Coupling was conducted as follows: 
a) pre-couple wash with acetonitrile--0.075 ml for 1 see; 
b) 0.075 ml activator was introduced for 1 sec; 
c) 0.075 ml activator was delivered for 1 sec; 
d) 0.075 ml amidite was delivered for 1 sec; 
e) 0.075 ml activator was introduced for 1 sec; 
f) 0.090 ml acetonitrile wash for 2.4 sec; 
g) coupling was allowed to continue for 900 sec. 
Wash 
The resin was washed with 0.27 ml for 900 sec. 
Capping 
Cap A consisted of 10% acetic anhydride in tetrahydrofuran.
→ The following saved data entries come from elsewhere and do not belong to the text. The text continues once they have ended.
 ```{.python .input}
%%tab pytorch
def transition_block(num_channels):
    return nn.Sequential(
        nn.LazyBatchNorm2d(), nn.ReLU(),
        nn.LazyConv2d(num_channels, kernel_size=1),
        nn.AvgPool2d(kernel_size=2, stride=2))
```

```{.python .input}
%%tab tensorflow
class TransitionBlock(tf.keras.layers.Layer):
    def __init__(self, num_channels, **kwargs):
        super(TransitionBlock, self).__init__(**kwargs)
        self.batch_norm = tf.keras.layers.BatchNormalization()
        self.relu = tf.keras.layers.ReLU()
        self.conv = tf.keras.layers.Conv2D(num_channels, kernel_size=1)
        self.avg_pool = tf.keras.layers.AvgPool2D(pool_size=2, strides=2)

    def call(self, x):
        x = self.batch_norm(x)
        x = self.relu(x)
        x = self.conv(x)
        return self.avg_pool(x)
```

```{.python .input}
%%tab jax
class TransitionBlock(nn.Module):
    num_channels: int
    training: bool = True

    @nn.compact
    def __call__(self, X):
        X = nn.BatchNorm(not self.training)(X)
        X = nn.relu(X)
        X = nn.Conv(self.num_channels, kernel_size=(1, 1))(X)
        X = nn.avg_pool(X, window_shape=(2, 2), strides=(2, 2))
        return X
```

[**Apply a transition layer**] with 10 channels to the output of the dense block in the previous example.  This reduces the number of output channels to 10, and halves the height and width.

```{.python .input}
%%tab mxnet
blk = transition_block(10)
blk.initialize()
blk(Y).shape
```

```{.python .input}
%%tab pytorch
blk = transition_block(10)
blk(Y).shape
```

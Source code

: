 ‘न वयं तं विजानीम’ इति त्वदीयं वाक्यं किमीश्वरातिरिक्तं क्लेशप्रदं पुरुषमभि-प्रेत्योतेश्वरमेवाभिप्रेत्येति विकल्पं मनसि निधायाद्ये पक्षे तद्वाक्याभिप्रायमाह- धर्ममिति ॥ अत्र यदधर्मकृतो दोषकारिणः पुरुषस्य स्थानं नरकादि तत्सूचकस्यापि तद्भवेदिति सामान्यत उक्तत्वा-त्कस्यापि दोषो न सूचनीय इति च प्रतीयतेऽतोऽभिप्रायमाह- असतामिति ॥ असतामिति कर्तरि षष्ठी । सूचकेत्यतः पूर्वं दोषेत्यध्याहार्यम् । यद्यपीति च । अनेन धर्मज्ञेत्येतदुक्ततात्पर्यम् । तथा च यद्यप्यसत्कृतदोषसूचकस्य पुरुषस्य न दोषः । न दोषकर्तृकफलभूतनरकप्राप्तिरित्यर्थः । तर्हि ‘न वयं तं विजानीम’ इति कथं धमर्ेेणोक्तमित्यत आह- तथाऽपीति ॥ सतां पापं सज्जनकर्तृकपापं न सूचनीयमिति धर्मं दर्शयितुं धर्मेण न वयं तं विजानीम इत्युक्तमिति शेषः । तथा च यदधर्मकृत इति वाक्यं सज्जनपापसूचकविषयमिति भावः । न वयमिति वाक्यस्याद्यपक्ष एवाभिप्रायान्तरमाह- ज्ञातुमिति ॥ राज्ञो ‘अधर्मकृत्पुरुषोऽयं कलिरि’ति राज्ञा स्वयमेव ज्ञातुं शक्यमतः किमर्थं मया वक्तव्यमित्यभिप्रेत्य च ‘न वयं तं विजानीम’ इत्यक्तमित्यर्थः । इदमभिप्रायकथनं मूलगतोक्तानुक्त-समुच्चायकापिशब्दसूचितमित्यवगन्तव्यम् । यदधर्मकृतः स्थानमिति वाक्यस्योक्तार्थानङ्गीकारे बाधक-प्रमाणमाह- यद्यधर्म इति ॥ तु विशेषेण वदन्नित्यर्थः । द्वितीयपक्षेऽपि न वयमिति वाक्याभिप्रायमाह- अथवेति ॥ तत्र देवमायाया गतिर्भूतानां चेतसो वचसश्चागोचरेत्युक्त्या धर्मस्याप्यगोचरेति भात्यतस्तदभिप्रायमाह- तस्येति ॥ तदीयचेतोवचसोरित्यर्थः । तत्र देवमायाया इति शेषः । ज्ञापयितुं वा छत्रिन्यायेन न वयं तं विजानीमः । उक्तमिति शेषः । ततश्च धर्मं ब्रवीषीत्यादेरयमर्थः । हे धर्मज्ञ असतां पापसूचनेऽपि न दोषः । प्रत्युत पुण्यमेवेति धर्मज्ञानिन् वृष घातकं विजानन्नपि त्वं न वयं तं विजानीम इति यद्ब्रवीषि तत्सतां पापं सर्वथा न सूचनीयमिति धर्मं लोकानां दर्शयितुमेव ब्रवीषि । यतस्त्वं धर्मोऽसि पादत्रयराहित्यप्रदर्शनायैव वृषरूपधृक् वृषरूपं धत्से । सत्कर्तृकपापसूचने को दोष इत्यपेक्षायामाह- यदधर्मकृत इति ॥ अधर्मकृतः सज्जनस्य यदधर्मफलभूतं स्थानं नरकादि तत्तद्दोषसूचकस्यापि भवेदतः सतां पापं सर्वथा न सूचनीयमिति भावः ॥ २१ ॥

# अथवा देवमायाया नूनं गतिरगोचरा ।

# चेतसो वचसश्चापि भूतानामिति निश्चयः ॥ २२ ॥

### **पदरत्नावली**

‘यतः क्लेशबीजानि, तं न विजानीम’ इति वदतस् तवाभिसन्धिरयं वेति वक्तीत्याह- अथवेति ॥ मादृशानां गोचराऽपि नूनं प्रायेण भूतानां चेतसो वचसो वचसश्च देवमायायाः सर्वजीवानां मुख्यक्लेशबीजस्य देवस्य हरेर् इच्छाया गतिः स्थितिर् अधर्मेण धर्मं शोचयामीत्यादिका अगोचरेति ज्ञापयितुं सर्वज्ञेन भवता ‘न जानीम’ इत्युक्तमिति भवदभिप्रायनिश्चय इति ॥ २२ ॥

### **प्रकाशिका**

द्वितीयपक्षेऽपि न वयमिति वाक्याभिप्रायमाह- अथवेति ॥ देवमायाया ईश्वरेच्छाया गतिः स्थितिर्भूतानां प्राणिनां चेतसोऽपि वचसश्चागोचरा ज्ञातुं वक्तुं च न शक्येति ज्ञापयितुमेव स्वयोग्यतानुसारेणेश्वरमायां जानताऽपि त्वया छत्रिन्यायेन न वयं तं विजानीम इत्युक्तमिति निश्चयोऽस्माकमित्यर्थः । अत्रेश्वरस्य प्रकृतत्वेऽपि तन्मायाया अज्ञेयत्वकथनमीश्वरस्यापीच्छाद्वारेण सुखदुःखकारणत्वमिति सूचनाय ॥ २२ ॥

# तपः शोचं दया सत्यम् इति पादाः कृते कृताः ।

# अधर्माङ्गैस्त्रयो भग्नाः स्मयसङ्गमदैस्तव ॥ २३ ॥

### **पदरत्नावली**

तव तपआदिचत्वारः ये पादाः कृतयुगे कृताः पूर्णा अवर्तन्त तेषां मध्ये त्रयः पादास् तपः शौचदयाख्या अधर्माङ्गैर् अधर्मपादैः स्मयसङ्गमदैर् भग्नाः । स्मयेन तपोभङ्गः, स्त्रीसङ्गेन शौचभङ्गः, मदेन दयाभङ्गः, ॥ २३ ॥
Cap B was 10% 
N-methylimidazole, 20% pyridine, and 70% tetrahydrofuran. 0.12 ml of Cap A 
was delivered for 3 sec followed by delivery of 0.12 ml of Cap B for 3 
sec. 
Wash 
The reaction mixture was then washed with 0.375 ml of acetonitrile for 17 
sec. 
Sulfurization 
0.45 ml of 2% Beaucage reagent in acetonitrile was delivered for 7 sec. 
Wash 
The reaction mixture was then washed with 0.3 ml of acetonitrile delivered 
for 120 sec. 
Capping 
0.105 ml of each of Cap A and Cap B was delivered for 2 sec. 
Wash 
The reaction mixture was then washed with 0.9 ml of acetonitrile delivered 
for 15 sec. 
Example 7 
15 .mu.mole scale synthesis of oligonucleotide phosphorothioates 
The same solutions were used as described previously in this Example to 
synthesize the (CT).sub.10 T oligomer on a 15 .mu.mol scale. 5.02 
equivalents of dimer were used in each coupling step. 
Detritylation 
7.5 ml detritylation solution was delivered for 200 sec. 
Wash 
Washing was conducted in two steps: 
a) 0.75 ml of acetonitrile was delivered for 12.5 sec; and 
b) 6.0 ml of acetonitrile was delivered for 100 sec. 
Coupling 
a) 0.6ml acetonitrile as a pre-couple was added for 16 sec; 
b) 0.525 ml activator was delivered for 14 sec; 
c) 0.375 ml amidite was delivered for 10 sec; 
d) 0.375 activator was delivered for 10 sec; 
e) pause for 60 sec; 
f) 0.3 ml activator was delivered for 30 sec; 
g) 0.6 ml acetonitrile wash for 10 sec; 
h) 0.375 ml amidite was delivered for 10 sec; 
i) 0.375 ml activator was delivered for 10 sec; 
j) pause for 60 sec; 
k) 0.3 ml activator was delivered for 30 sec; 
l) coupling was allowed to continue for an additional 900 sec. 
Wash 
Washing was conducted in two steps: 
a) 1.5 ml of acetonitrile was delivered for 40 sec; and 
b) 1.5 ml of acetonitrile was delivered for 25 sec. 
Capping 
a) 1.125 ml Cap A was delivered for 30 sec; 
b) 1.125 ml Cap B was delivered for 30 sec. 
Wash 
a) 0.225 ml acetonitrile wash for 40 sec, followed by 
b) 1.5 ml acetonitrile wash for 25 sec. 
Sulfurization 
a) 1.875 ml of Beaucage solution was added over 50 sec and allowed to react 
for 60 sec. 
Wash 
a) 1.5 ml of acetonitrile wash was added for 25 sec. 
Capping 
a) 0.750 ml Cap A was delivered for 20 sec. 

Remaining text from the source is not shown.